Within the listing below, filter for "more" and copy every matching line.

§ **Information given**
- - -
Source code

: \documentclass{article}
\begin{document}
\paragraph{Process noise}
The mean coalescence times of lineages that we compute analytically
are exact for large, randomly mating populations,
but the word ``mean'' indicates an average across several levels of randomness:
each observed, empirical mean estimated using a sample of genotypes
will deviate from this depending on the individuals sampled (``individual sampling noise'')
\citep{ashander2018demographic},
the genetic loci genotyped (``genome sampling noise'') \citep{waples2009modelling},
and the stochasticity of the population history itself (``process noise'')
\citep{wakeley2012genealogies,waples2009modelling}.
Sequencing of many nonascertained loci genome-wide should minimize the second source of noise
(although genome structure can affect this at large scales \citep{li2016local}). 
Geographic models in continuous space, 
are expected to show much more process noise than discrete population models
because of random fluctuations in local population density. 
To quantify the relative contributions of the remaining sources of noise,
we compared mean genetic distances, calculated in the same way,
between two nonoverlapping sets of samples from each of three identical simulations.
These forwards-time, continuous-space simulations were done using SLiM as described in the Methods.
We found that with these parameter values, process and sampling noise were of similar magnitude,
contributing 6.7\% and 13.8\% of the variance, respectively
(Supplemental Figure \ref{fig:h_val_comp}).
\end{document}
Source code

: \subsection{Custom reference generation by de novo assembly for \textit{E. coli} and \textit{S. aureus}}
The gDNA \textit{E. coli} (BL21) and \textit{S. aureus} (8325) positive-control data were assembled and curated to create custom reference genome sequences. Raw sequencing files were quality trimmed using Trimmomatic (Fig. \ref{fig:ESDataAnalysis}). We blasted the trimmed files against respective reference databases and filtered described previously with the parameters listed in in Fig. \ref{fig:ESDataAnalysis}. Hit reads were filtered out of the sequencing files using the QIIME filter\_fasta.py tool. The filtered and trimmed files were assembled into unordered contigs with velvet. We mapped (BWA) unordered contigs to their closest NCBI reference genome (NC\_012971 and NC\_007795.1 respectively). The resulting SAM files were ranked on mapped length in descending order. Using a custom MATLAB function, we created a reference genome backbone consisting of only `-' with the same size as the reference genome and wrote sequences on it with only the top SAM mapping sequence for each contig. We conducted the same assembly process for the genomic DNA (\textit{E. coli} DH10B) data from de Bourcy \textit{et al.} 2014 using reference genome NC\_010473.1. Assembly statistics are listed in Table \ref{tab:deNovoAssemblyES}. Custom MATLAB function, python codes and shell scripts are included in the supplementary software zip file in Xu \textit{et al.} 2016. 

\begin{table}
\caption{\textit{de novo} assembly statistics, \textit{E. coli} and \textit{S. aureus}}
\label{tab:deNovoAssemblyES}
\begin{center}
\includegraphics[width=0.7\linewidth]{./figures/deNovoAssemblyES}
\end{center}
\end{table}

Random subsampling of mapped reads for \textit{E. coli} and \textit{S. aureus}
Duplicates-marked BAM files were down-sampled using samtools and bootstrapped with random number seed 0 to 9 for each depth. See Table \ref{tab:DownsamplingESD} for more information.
- - -
§ **Response for this exercise**
are expected to show much more process noise than discrete population models
Duplicates-marked BAM files were down-sampled using samtools and bootstrapped with random number seed 0 to 9 for each depth. See Table \ref{tab:DownsamplingESD} for more information.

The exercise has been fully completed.